CRF type 1 receptor antagonism in ventral tegmental area of adolescent rats during social defeat: prevention of escalated cocaine self-administration in adulthood and behavioral adaptations during adolescence.

Abstract

Activation of corticotropin-releasing factor type 1 receptors (CRF-R1) in the ventral tegmental area (VTA) represents a critical mechanism for social defeat to escalate cocaine self-administration in adult rats. We determined the acute effect of a CRF-R1 antagonist (CP376395) microinfusion into the VTA prior to each episode of social defeat in adolescent rats and determined whether this drug treatment could prevent later escalation of cocaine taking in early adulthood.
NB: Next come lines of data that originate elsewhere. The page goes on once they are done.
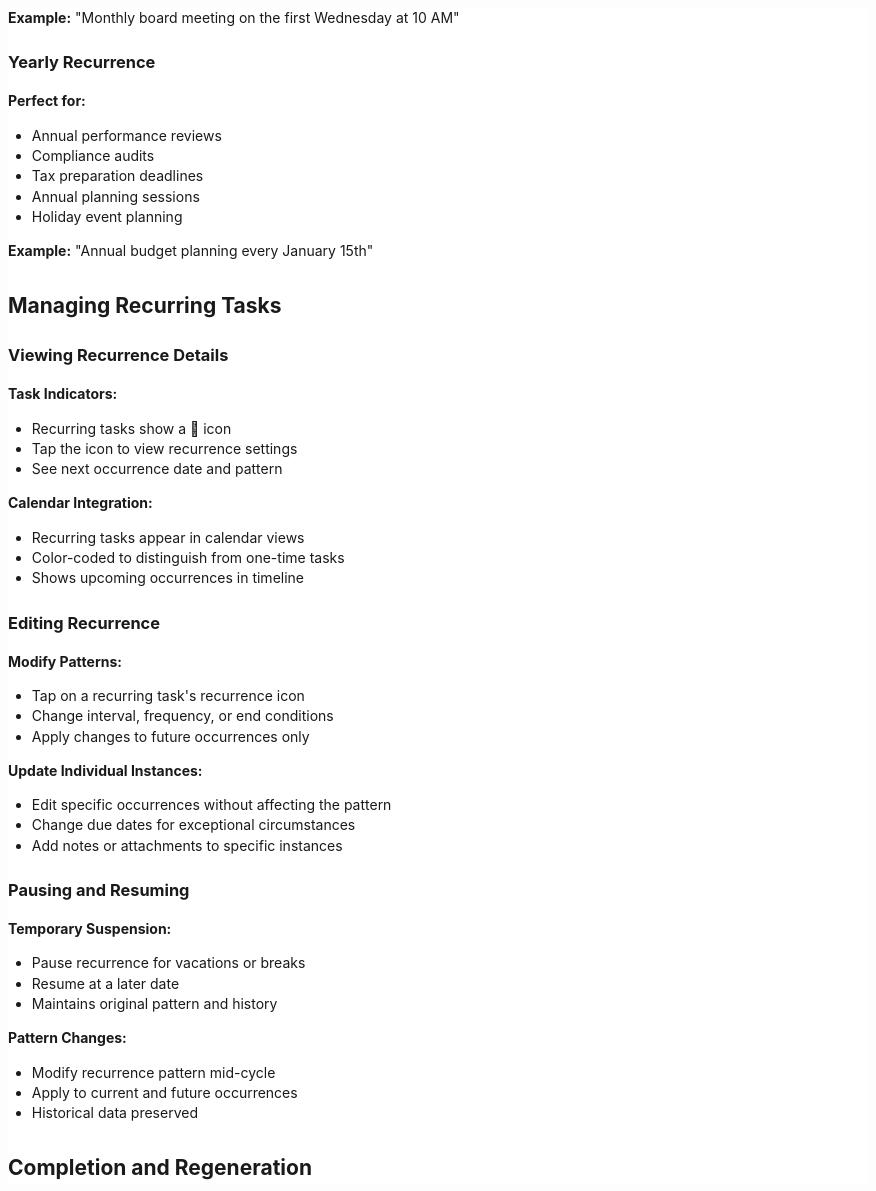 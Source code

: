 **Example:** "Monthly board meeting on the first Wednesday at 10 AM"

### Yearly Recurrence
**Perfect for:**
- Annual performance reviews
- Compliance audits
- Tax preparation deadlines
- Annual planning sessions
- Holiday event planning

**Example:** "Annual budget planning every January 15th"

## Managing Recurring Tasks

### Viewing Recurrence Details

**Task Indicators:**
- Recurring tasks show a **🔁** icon
- Tap the icon to view recurrence settings
- See next occurrence date and pattern

**Calendar Integration:**
- Recurring tasks appear in calendar views
- Color-coded to distinguish from one-time tasks
- Shows upcoming occurrences in timeline

### Editing Recurrence

**Modify Patterns:**
- Tap on a recurring task's recurrence icon
- Change interval, frequency, or end conditions
- Apply changes to future occurrences only

**Update Individual Instances:**
- Edit specific occurrences without affecting the pattern
- Change due dates for exceptional circumstances
- Add notes or attachments to specific instances

### Pausing and Resuming

**Temporary Suspension:**
- Pause recurrence for vacations or breaks
- Resume at a later date
- Maintains original pattern and history

**Pattern Changes:**
- Modify recurrence pattern mid-cycle
- Apply to current and future occurrences
- Historical data preserved

## Completion and Regeneration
Rats were implanted with bilateral cannulae aimed at the VTA 5days before the first social defeat. Bilateral microinfusion of CP376395 (500ng/side) or vehicle occurred 20min before each episode of social defeat on postnatal days (P) 35, 38, 41, and 44. Behavior was quantified on P35 and P44. On P57, rats were implanted with intra-jugular catheters, and subsequent cocaine self-administration was analyzed. CP376395-treated adolescent rats walked less and were attacked more slowly but were socially investigated more than vehicle-treated adolescents. Vehicle-treated rats showed increased social and decreased non-social exploration from P35 to P44, while CP376395-treated rats did not. Socially defeated, vehicle-treated adolescents took more cocaine during a 24-h unlimited access binge during adulthood. The latency to supine posture on P44 was inversely correlated with later cocaine self-administration during fixed and progressive ratio schedules of reinforcement and during the binge. CP376395 treatment in adolescence blocked escalation of cocaine taking in adulthood. Episodes of social defeat stress engender neuroadaptation in CRF-R1s in the VTA that alter coping with social stress and that persist into adulthood.